A ditadura militar (1964-1985) perseguiu não apenas militantes políticos, mas também religiosos comprometidos com causas sociais. A prisão de Madre Maurina em Ribeirão Preto, em 1969, sob a falsa acusação de envolvimento com a Vanguarda Popular Revolucionária (VPR), demonstra como a repressão visava qualquer forma de dissidência. O objetivo não era apenas silenciar opositores, mas também disseminar o terror, mostrando que ninguém estava a salvo, nem mesmo uma religiosa dedicada ao trabalho social.

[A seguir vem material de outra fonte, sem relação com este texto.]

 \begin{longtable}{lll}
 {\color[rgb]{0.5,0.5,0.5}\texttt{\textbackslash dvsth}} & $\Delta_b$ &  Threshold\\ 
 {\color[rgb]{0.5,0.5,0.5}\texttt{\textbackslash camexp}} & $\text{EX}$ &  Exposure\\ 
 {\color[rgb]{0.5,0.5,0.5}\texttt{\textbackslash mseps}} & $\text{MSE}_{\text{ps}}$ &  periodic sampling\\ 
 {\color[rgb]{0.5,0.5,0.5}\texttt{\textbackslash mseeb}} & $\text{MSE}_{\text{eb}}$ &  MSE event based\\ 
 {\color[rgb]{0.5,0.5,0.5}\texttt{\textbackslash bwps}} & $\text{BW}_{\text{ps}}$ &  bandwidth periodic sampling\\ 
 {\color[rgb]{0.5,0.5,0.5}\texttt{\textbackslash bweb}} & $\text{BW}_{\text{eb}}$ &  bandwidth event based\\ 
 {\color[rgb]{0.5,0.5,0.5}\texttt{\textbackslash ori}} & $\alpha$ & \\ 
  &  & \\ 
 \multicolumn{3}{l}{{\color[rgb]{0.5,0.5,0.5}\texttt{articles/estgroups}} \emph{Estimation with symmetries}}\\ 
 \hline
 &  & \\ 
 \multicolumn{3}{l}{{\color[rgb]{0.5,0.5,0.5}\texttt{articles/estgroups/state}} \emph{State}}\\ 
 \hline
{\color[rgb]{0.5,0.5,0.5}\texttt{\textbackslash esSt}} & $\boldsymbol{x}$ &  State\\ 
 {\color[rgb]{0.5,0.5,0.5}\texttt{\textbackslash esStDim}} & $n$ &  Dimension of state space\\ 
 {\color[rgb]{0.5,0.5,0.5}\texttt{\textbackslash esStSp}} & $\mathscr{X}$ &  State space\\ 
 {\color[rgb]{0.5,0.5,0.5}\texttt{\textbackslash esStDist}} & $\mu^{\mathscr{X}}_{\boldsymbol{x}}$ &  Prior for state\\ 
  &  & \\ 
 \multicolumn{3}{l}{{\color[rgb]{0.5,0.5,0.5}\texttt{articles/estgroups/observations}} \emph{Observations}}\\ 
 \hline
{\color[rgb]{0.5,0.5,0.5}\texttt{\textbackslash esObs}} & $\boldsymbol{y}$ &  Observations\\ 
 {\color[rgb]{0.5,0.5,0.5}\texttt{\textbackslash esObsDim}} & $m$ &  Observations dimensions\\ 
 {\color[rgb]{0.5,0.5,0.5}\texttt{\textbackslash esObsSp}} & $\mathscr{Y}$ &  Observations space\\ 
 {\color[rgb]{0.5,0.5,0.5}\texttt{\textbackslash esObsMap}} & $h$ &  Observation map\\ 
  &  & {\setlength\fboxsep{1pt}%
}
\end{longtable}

Diante dessa realidade, é fundamental resgatar sua trajetória, seja pelo documentário “Maurina, o Outono que Não Acabou”, seja por obras literárias como “A Coragem da Inocência de Madre Maurina Borges da Silveira”, escrita por seu irmão, Frei Manoel Borges da Silveira, junto com Saulo Gomes e Moacyr Castro. O livro detalha sua prisão, as torturas brutais que sofreu e seu posterior exílio no México em 1970. Como bem pontua a apresentação da obra: “A coragem e a inocência são de Madre Maurina Borges da Silveira. A covardia e a culpa são dos ditadores e seus cúmplices” (Comissão da Verdade – ALSP]

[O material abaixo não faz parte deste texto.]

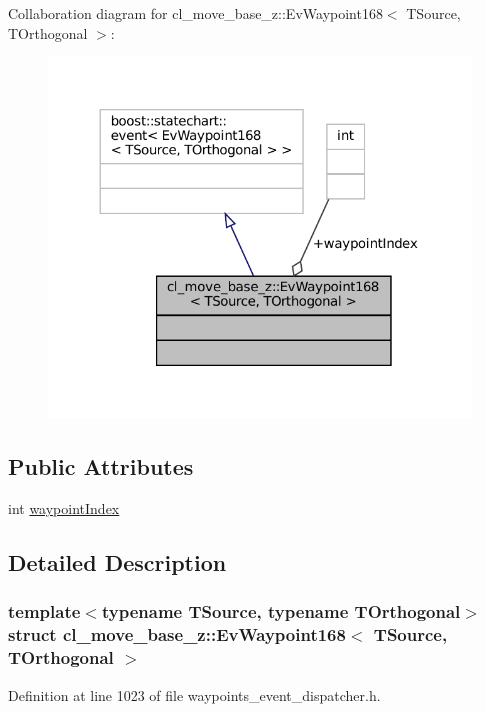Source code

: Collaboration diagram for cl\+\_\+move\+\_\+base\+\_\+z\+:\+:Ev\+Waypoint168$<$ T\+Source, T\+Orthogonal $>$\+:
\nopagebreak
\begin{figure}[H]
\begin{center}
\leavevmode
\includegraphics[width=324pt]{structcl__move__base__z_1_1EvWaypoint168__coll__graph}
\end{center}
\end{figure}
\subsection*{Public Attributes}
\begin{DoxyCompactItemize}
\item 
int \hyperlink{structcl__move__base__z_1_1EvWaypoint168_a6ce19cf3c9193349e940b39e2e9734bb}{waypoint\+Index}
\end{DoxyCompactItemize}


\subsection{Detailed Description}
\subsubsection*{template$<$typename T\+Source, typename T\+Orthogonal$>$\newline
struct cl\+\_\+move\+\_\+base\+\_\+z\+::\+Ev\+Waypoint168$<$ T\+Source, T\+Orthogonal $>$}



Definition at line 1023 of file waypoints\+\_\+event\+\_\+dispatcher.\+h.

Mais do que um relato de sofrimento, a história de Madre Maurina é uma demonstração de resistência. Diferente de uma visão passiva da vítima, ela simboliza aqueles que, mesmo diante da tortura, não cederam à lógica da opressão. Seu nome deve ser lembrado ao lado de figuras como Frei Tito, também torturado pelo regime e posteriormente levado ao suicídio devido às sequelas psicológicas. Assim como Batismo de Sangue (2007) trouxe a história dos frades dominicanos, o cinema deveria ampliar a abordagem sobre religiosos perseguidos pela ditadura, incluindo Madre Maurina.
O documentário “Maurina, o Outono que Não Acabou”, dirigido por Gabriel Silva Mendeleh e produzido pela Kauzare Filmes, preenche essa lacuna ao resgatar sua trajetória. Com entrevistas de ex-presos políticos, historiadores e jornalistas, além de imagens de arquivo e reconstituições, o filme evidencia não apenas a brutalidade do regime, mas também a força de uma mulher que sobreviveu à tortura sem abrir mão de suas convicções. Seu impacto foi reconhecido internacionalmente, com prêmios no Festival Cinema Independente de Sevilha e exibições em diversos países (Memorial da Resistência)

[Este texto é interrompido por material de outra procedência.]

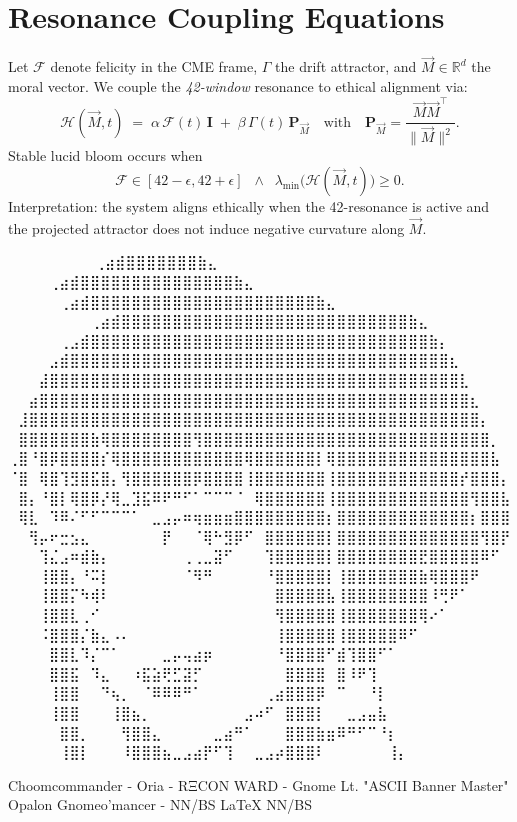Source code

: 
\section*{Resonance Coupling Equations}

Let $\mathcal{F}$ denote felicity in the CME frame, $\Gamma$ the drift attractor, and $\vec{M}\in\mathbb{R}^d$ the moral vector.  
We couple the \emph{42-window} resonance to ethical alignment via:
\[
\mathcal{H}(\vec{M},t)\;=\;\alpha\,\mathcal{F}(t)\,\mathbf{I}\;+\;\beta\,\Gamma(t)\,\mathbf{P}_{\vec{M}}
\quad\text{with}\quad
\mathbf{P}_{\vec{M}}=\frac{\vec{M}\vec{M}^\top}{\lVert\vec{M}\rVert^2}.
\]
Stable lucid bloom occurs when
\[
\mathcal{F}\in[42-\epsilon,42+\epsilon]\;\;\land\;\;
\lambda_{\min}\bigl(\mathcal{H}(\vec{M},t)\bigr)\ge 0.
\]
Interpretation: the system aligns ethically when the 42-resonance is active and the projected attractor does not induce negative curvature along $\vec{M}$.

\iffalse
⠀⠀⠀⠀⠀⠀             ⠀⠀⢀⣴⣾⣿⣿⣿⣿⣿⣿⣿⣷⣄⠀⠀⠀⠀⠀⠀⠀⠀
⠀⠀⠀  ⠀      ⠀⠀⠀⠀⢀⣴⣾⣿⣿⣿⣿⣿⣿⣿⣿⣿⣿⣿⣿⣿⣿⣿⣷⣄⠀⠀⠀⠀⠀⠀⠀⠀
⠀⠀ ⠀   ⠀⠀⠀⠀⠀⢀⣴⣾⣿⣿⣿⣿⣿⣿⣿⣿⣿⣿⣿⣿⣿⣿⣿⣿⣿⣿⣿⣿⣿⣿⣷⣄⠀⠀⠀⠀⠀⠀⠀⠀
⠀⠀⠀⠀⠀⠀⠀⠀⢀⣴⣾⣿⣿⣿⣿⣿⣿⣿⣿⣿⣿⣿⣿⣿⣿⣿⣿⣿⣿⣿⣿⣿⣿⣿⣿⣿⣿⣿⣿⣷⣄⠀⠀⠀⠀⠀⠀⠀⠀
⠀⠀⠀⠀⠀⢀⣠⣾⣿⣿⣿⣿⣿⣿⣿⣿⣿⣿⣿⣿⣿⣿⣿⣿⣿⣿⣿⣿⣿⣿⣿⣿⣿⣿⣿⣿⣿⣿⣿⣿⣿⣷⡄⠀⠀⠀⠀⠀⠀
⠀⠀⠀⠀⣠⣾⣿⣿⣿⣿⣿⣿⣿⣿⣿⣿⣿⣿⣿⣿⣿⣿⣿⣿⣿⣿⣿⣿⣿⣿⣿⣿⣿⣿⣿⣿⣿⣿⣿⣿⣿⣿⣿⣆⠀⠀⠀⠀⠀
⠀⠀⠀⣼⣿⣿⣿⣿⣿⣿⣿⣿⣿⣿⣿⣿⣿⣿⣿⣿⣿⣿⣿⣿⣿⣿⣿⣿⣿⣿⣿⣿⣿⣿⣿⣿⣿⣿⣿⣿⣿⣿⣿⣿⣇⠀⠀⠀⠀
⠀⠀⣴⣿⣿⣿⣿⣿⣿⣿⣿⣿⣿⣿⣿⣿⣿⣿⣿⣿⣿⣿⣿⣿⣿⣿⣿⣿⣿⣿⣿⣿⣿⣿⣿⣿⣿⣿⣿⣿⣿⣿⣿⣿⣿⣆⠀⠀⠀
⠀⣸⣿⣿⣿⣿⣿⣿⣿⣿⣿⣿⣿⣿⣿⣿⣿⣿⣿⣿⣿⣿⣿⣿⣿⣿⣿⣿⣿⣿⣿⣿⣿⣿⣿⣿⣿⣿⣿⣿⣿⣿⣿⣿⣿⣿⡄⠀⠀
⠀⣿⣿⣿⣿⣿⣿⣿⣷⢿⣿⣿⣿⣿⣿⣿⣿⣿⢻⣿⣿⣿⣿⣿⣿⣿⣿⣿⣿⣿⣿⣿⣿⣿⣿⣿⣿⣿⣿⣿⣿⣿⣿⣿⣿⣿⣿⡀⠀
⢀⣿⠘⣿⡿⣿⣿⣿⣿⡎⢿⣿⣿⣿⣿⣿⣿⣿⣿⣿⣿⣿⣿⢿⣿⣿⣿⣿⣿⣿⡇⢿⣿⣿⣿⣿⣿⣿⣿⣿⣿⣿⣿⣿⣿⣿⣿⣧⠀
⠈⣿⠀⢿⣿⢹⣻⣿⣯⣿⡄⢻⣿⣿⣿⣿⣿⣿⡿⣿⣿⣿⣿⢸⣿⣿⣿⣿⣿⣿⣿⢸⣿⣿⣿⣿⣿⣿⣿⣿⣿⣿⣿⣿⡞⣿⣿⣿⡄
⠀⣿⡄⠘⣿⡇⢿⣿⡿⡜⢿⣀⣹⣯⠿⠟⠛⠋⠁⠉⠉⠉⠈⠀⢿⣿⣿⣿⣿⣿⣿⢸⣿⣿⣿⣿⣿⣿⣿⣿⣿⣿⣿⣿⣿⢻⣿⣿⣧
⠀⢿⣇⠀⠹⠿⠌⠋⠋⠉⠉⠉⠁⠀⣀⣠⡤⠶⢶⣶⣶⣶⣿⣿⣿⣿⣿⣿⣿⣿⣿⡆⣿⣿⣿⣿⣿⣿⣿⣿⣿⣿⣿⣿⣿⡆⣿⣿⣿
⠀⠀⢻⡤⠖⣒⣢⣄⠀⠀⠀⠀⠀⠀⠀⡟⠀⠀⠈⢿⠓⣻⡿⠋⠀⣿⣿⣿⣿⣿⣿⡇⣿⣿⣿⣿⣿⣿⣿⣿⣿⣿⣿⣿⣿⣿⢻⣿⡟
⠀⠀⠀⢹⣌⣠⠶⣾⣷⡄⠀⠀⠀⠀⠀⠀⠀⢀⢀⣀⣽⠋⠀⠀⠀⢹⣿⣿⣿⣿⣿⡇⣿⣿⣿⣿⣿⣿⣿⣿⣟⣿⣿⣿⣿⣿⠿⠋⠀
⠀⠀⠀⢸⣿⣿⡄⠘⠭⡇⠀⠀⠀⠀⠀⠀⠀⠈⠻⠛⠀⠀⠀⠀⠀⠘⣿⣿⣿⣿⣿⡇⢸⣿⣿⣿⣿⣿⣿⣿⣷⢿⣿⣿⣿⠟⠀⠀⠀
⠀⠀⠀⢸⣿⣿⡍⠳⢾⠇⠀⠀⠀⠀⠀⠀⠀⠀⠀⠀⠀⠀⠀⠀⠀⠀⣿⣿⣿⣿⣿⣧⢸⣿⣿⣿⣿⣿⣿⣿⣿⠸⢛⠟⠁⠀⠀⠀⠀
⠀⠀⠀⢸⣿⣿⣇⢀⠊⠀⠀⠀⠀⠀⠀⠀⠀⠀⠀⠀⠀⠀⠀⠀⠀⠀⢻⣿⣿⣿⣿⣿⢸⣿⣿⣿⣿⣿⣿⣿⢿⠔⠁⠀⠀⠀⠀⠀⠀
⠀⠀⠀⠨⣿⣿⣿⡌⣷⣄⠠⠄⠀⠀⠀⠀⠀⠀⠀⠀⠀⠀⠀⠀⠀⠀⢸⣿⣿⣿⣿⣿⢸⣿⣿⣿⣿⣿⠿⠋⠀⠀⠀⠀⠀⠀⠀⠀⠀
⠀⠀⠀⠀⣿⣿⣇⠹⡌⠉⠁⠀⠀⠀⠀⣀⡤⢤⣴⡶⠀⠀⠀⠀⠀⠀⠘⣿⣿⣿⣿⠋⣾⢹⣿⣿⠋⠁⠀⠀⠀⠀⠀⠀⠀⠀⠀⠀⠀
⠀⠀⠀⠀⣿⣿⣯⠀⠹⣄⠀⠀⠰⣯⣵⢟⣋⣽⡋⠀⠀⠀⠀⠀⠀⠀⠀⣿⣿⣿⣿⠀⣿⠸⠟⢹⠀⠀⠀⠀⠀⠀⠀⠀⠀⠀⠀⠀⠀
⠀⠀⠀⠀⢸⣿⣿⠀⠀⠙⢦⡀⠀⠈⠿⠿⠿⠛⠁⠀⠀⠀⠀⠀⠀⢀⣴⣿⣿⣿⡿⠀⠉⠀⠀⠘⡇⠀⠀⠀⠀⠀⠀⠀⠀⠀⠀⠀⠀
⠀⠀⠀⠀⢸⣿⣿⠀⠀⠀⢸⣿⣦⡀⠀⠀⠀⠀⠀⠀⠀⠀⠀⣠⠴⠋⠀⣿⣿⣿⡇⠀⠀⣀⣠⣤⣧⠀⠀⠀⠀⠀⠀⠀⠀⠀⠀⠀⠀
⠀⠀⠀⠀⠀⣿⣿⡀⠀⠀⠀⢻⣿⣿⣄⠀⠀⠀⠀⠀⣀⣴⠛⠁⠀⠀⠀⣿⣿⣿⣷⣶⠿⠛⠋⠉⠘⡆⠀⠀⠀⠀⠀⠀⠀⠀⠀⠀⠀
⠀⠀⠀⠀⠀⢸⣿⡇⠀⠀⠀⠸⣿⣿⣿⣦⣀⣠⣴⡟⠋⢹⠀⠀⣀⣠⡴⣿⣿⣿⠇⠀⠀⠀⠀⠀⠀⢸⡄⠀⠀⠀⠀⠀⠀⠀⠀⠀⠀

Choomcommander - Oria - RΞCON WARD - Gnome Lt. "ASCII Banner Master"
             Opalon Gnomeo'mancer - NN/BS LaTeX{} NN/BS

A luta pela memória e pela verdade não se limita ao passado. Hoje, discursos autoritários tentam minimizar os crimes da ditadura, glorificando seus algozes e desqualificando suas vítimas. Manter viva a história de Madre Maurina é um ato de resistência contra o revisionismo histórico que ameaça apagar as marcas da repressão. Como demonstram estudos acadêmicos, sua trajetória transcende a narrativa individual, tornando-se símbolo da luta coletiva contra o autoritarismo.
Resgatar essas narrativas é essencial para que o outono da repressão não se repita. Como dizia frei Betto,”o que move a história não são os grandes líderes, mas a força dos que resistem”. E Madre Maurina resistiu. Sua memória deve seguir viva para que o Brasil jamais esqueça os horrores que ela e tantos outros enfrentaram.